Vanessa and the candle still burning
Vanessa Niemann
Singer/Songwriter – Gal Holiday and the Honky Tonk Revue
Vanessa had just moved out of the French Quarter to Metairie right before the storm and was looking forward to being in the ‘burbs, away from the bars.” Like everyone else, when the mandate came to evacuate, she and her boyfriend at the time left with the clothes on their backs and their cats. “We immediately hit stopped traffic on the way out, and I was getting emotional because there were cars packed full of families, 8 or 9 people jammed in a car. There was a guy in slippers getting something out of a cooler in the back of a car and when the traffic started moving, the car took off without him,” she said.
They went from Brandon to Memphis to Nashville trying to find a place to wait out the storm. “We wanted to forget about what was happening, but we couldn’t. By the time the levees broke, we couldn’t get in touch with anyone and all we could think about was what we had left behind. We had just hired a new drummer and the band was at a crossroads, trying to play a lot and we hadn’t made it out of Checkpoint Charlie and onto Frenchman Street yet.”

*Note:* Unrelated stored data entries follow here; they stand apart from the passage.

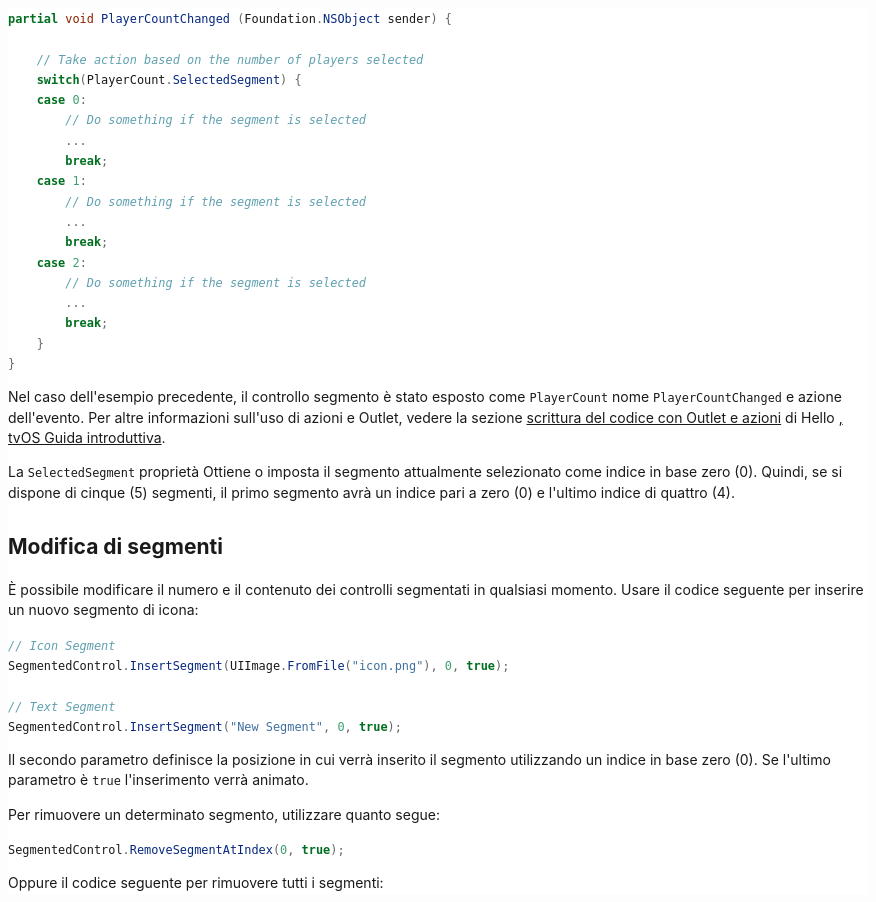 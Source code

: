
 ```csharp
partial void PlayerCountChanged (Foundation.NSObject sender) {

    // Take action based on the number of players selected
    switch(PlayerCount.SelectedSegment) {
    case 0:
        // Do something if the segment is selected
        ...
        break;
    case 1:
        // Do something if the segment is selected
        ...
        break;
    case 2:
        // Do something if the segment is selected
        ...
        break;
    }
}
```

Nel caso dell'esempio precedente, il controllo segmento è stato esposto come `PlayerCount` nome `PlayerCountChanged` e azione dell'evento. Per altre informazioni sull'uso di azioni e Outlet, vedere la sezione [scrittura del codice con Outlet e azioni](~/ios/tvos/get-started/hello-tvos.md#Writing-the-Code) di Hello [, tvOS Guida introduttiva](~/ios/tvos/get-started/hello-tvos.md).

La `SelectedSegment` proprietà Ottiene o imposta il segmento attualmente selezionato come indice in base zero (0). Quindi, se si dispone di cinque (5) segmenti, il primo segmento avrà un indice pari a zero (0) e l'ultimo indice di quattro (4).

<a name="Modifying-Segments" />

## <a name="modifying-segments"></a>Modifica di segmenti

È possibile modificare il numero e il contenuto dei controlli segmentati in qualsiasi momento. Usare il codice seguente per inserire un nuovo segmento di icona:

```csharp
// Icon Segment
SegmentedControl.InsertSegment(UIImage.FromFile("icon.png"), 0, true);

// Text Segment
SegmentedControl.InsertSegment("New Segment", 0, true);
```

Il secondo parametro definisce la posizione in cui verrà inserito il segmento utilizzando un indice in base zero (0). Se l'ultimo parametro è `true` l'inserimento verrà animato.

Per rimuovere un determinato segmento, utilizzare quanto segue:

```csharp
SegmentedControl.RemoveSegmentAtIndex(0, true);
```

Oppure il codice seguente per rimuovere tutti i segmenti:
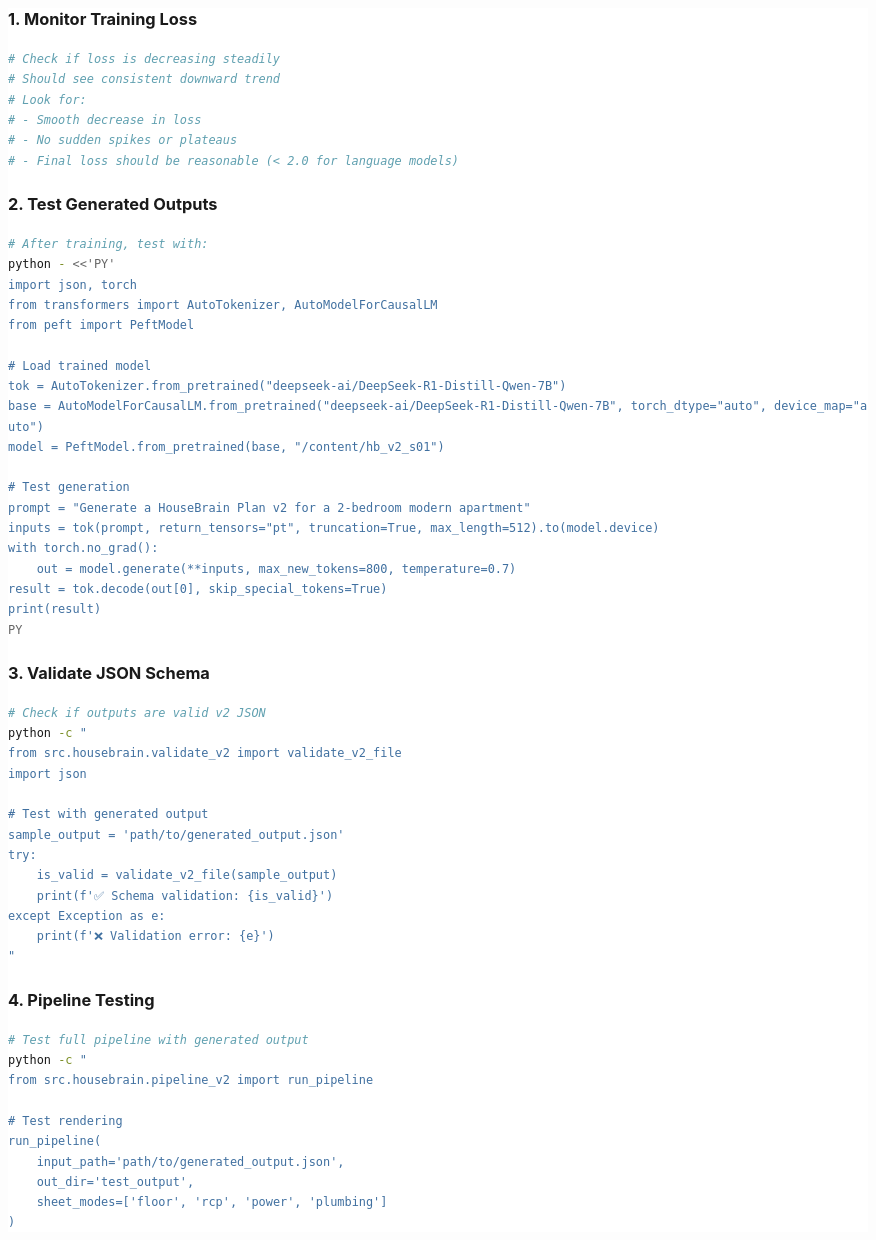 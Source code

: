 ### 1. Monitor Training Loss
```bash
# Check if loss is decreasing steadily
# Should see consistent downward trend
# Look for:
# - Smooth decrease in loss
# - No sudden spikes or plateaus
# - Final loss should be reasonable (< 2.0 for language models)
```

### 2. Test Generated Outputs
```bash
# After training, test with:
python - <<'PY'
import json, torch
from transformers import AutoTokenizer, AutoModelForCausalLM
from peft import PeftModel

# Load trained model
tok = AutoTokenizer.from_pretrained("deepseek-ai/DeepSeek-R1-Distill-Qwen-7B")
base = AutoModelForCausalLM.from_pretrained("deepseek-ai/DeepSeek-R1-Distill-Qwen-7B", torch_dtype="auto", device_map="auto")
model = PeftModel.from_pretrained(base, "/content/hb_v2_s01")

# Test generation
prompt = "Generate a HouseBrain Plan v2 for a 2-bedroom modern apartment"
inputs = tok(prompt, return_tensors="pt", truncation=True, max_length=512).to(model.device)
with torch.no_grad():
    out = model.generate(**inputs, max_new_tokens=800, temperature=0.7)
result = tok.decode(out[0], skip_special_tokens=True)
print(result)
PY
```

### 3. Validate JSON Schema
```bash
# Check if outputs are valid v2 JSON
python -c "
from src.housebrain.validate_v2 import validate_v2_file
import json

# Test with generated output
sample_output = 'path/to/generated_output.json'
try:
    is_valid = validate_v2_file(sample_output)
    print(f'✅ Schema validation: {is_valid}')
except Exception as e:
    print(f'❌ Validation error: {e}')
"
```

### 4. Pipeline Testing
```bash
# Test full pipeline with generated output
python -c "
from src.housebrain.pipeline_v2 import run_pipeline

# Test rendering
run_pipeline(
    input_path='path/to/generated_output.json',
    out_dir='test_output',
    sheet_modes=['floor', 'rcp', 'power', 'plumbing']
)
```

We connected with other musicians who had found their way to Nashville and we saw musicians and the Grand Old Opry while were there. We kept trying not to deal with what we were dealing with. We looked at property to buy because we didn’t know how bad it would be in New Orleans. One member of my band lost everything, he is a strong man physically and mentally but when I saw him he was so hollow, so emotionally drained from what he had to deal with.”
“We left Nashville and made our way back towards New Orleans, stopping in Pearl, Mississippi where we lived in a migrant workers hotel. We were super emotional at this point and didn’t go out of the hotel room for one week straight. We wanted to go home.”
“I’m glad I stayed. I don’t blame anyone for leaving. So many good people left. I thank god for program such as the musician’s clinic that helped people.”
The tattoo helps me take feelings I have and put in an art form. I have tattoos from different emotional times in my life. When my grandmother moved out of her house and left her raspberry and rose garden. My 18th birthday, I got one.”
And for Katrina, Vanessa’s tattoo is a candle still burning, with a horseshoe, a question mark and an hourglass. “I have no idea what will happen to New Orleans, so we better make it the best time we can. And the question mark is that there are so many questions and there will be more to come.”
“I put Katrina in picture form, and it is the pain taking away the pain.”